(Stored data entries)
◇ ◇ ◇ ◇ ◇ ◇ ◇
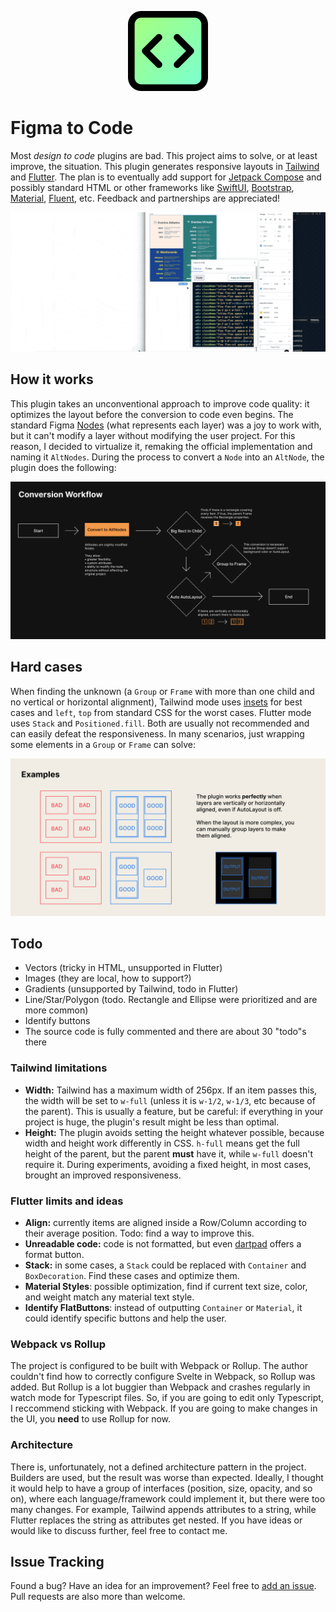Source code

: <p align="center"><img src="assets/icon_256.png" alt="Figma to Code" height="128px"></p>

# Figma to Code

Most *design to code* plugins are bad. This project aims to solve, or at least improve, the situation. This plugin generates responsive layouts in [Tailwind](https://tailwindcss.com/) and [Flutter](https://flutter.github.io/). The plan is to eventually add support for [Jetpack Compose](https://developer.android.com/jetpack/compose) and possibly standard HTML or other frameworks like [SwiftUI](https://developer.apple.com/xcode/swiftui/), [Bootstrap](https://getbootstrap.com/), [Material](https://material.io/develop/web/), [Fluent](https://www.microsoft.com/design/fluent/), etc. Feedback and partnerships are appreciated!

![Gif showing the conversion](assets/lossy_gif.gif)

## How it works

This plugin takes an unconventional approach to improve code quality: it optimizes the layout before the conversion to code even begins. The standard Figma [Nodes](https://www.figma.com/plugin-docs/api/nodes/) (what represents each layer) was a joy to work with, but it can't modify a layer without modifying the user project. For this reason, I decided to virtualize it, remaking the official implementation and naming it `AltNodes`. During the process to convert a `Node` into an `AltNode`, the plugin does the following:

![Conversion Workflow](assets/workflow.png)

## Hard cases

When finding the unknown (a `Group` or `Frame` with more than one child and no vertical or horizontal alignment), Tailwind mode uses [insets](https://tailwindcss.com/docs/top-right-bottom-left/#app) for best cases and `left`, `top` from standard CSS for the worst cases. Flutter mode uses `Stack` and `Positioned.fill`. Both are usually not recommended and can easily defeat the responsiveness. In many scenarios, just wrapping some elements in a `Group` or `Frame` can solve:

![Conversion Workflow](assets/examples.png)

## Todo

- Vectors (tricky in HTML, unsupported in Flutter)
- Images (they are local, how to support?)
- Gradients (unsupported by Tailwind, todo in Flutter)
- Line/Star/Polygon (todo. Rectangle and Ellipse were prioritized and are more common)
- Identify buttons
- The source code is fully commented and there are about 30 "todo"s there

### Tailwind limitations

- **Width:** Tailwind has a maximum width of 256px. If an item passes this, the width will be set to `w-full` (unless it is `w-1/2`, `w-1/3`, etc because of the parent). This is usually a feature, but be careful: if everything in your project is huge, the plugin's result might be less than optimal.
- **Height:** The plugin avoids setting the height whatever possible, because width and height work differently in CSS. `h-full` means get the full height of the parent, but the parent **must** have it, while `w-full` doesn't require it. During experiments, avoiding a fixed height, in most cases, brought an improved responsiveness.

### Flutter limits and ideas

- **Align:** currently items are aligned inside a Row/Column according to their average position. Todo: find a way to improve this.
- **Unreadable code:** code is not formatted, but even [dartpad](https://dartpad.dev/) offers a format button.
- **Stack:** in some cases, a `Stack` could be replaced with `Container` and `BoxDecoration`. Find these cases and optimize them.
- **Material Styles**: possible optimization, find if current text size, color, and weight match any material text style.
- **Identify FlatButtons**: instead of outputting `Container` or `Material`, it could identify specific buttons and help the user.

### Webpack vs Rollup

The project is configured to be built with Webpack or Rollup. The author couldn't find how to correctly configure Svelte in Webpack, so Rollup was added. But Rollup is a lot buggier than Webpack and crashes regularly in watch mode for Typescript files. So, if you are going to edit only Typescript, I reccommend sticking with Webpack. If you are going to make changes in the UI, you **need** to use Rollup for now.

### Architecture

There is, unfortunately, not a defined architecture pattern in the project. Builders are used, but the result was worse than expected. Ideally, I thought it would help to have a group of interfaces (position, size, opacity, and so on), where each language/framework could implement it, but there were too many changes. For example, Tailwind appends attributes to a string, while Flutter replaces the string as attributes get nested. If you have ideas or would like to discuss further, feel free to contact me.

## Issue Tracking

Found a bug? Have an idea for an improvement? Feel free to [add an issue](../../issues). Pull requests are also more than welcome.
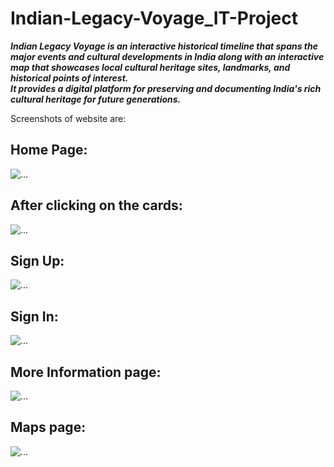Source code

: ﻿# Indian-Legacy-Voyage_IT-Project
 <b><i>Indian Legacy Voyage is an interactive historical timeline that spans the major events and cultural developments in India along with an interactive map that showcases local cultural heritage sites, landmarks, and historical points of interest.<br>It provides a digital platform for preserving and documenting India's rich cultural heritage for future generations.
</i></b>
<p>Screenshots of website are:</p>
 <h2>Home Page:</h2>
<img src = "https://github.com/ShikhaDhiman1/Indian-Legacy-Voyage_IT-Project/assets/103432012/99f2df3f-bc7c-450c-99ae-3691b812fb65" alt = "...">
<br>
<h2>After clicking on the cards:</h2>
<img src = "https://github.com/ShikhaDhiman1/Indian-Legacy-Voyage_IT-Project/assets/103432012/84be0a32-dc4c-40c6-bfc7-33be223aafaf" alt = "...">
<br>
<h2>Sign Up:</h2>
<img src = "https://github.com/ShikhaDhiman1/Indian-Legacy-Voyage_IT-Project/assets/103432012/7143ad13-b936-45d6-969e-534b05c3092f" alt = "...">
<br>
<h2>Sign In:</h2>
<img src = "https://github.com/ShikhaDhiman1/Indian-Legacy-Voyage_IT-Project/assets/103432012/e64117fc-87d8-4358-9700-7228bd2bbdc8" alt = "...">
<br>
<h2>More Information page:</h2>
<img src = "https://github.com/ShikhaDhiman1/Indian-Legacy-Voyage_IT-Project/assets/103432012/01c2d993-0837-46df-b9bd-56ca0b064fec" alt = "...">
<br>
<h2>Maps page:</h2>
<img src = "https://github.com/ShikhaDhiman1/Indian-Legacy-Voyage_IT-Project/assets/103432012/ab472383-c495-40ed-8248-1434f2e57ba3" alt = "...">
◇ ◇ ◇ ◇ ◇ ◇ ◇
§ Aim of the exercise
Nothing but a number is wanted: report how many lines in the entries above contain the string "unsupported".

§ Task result
2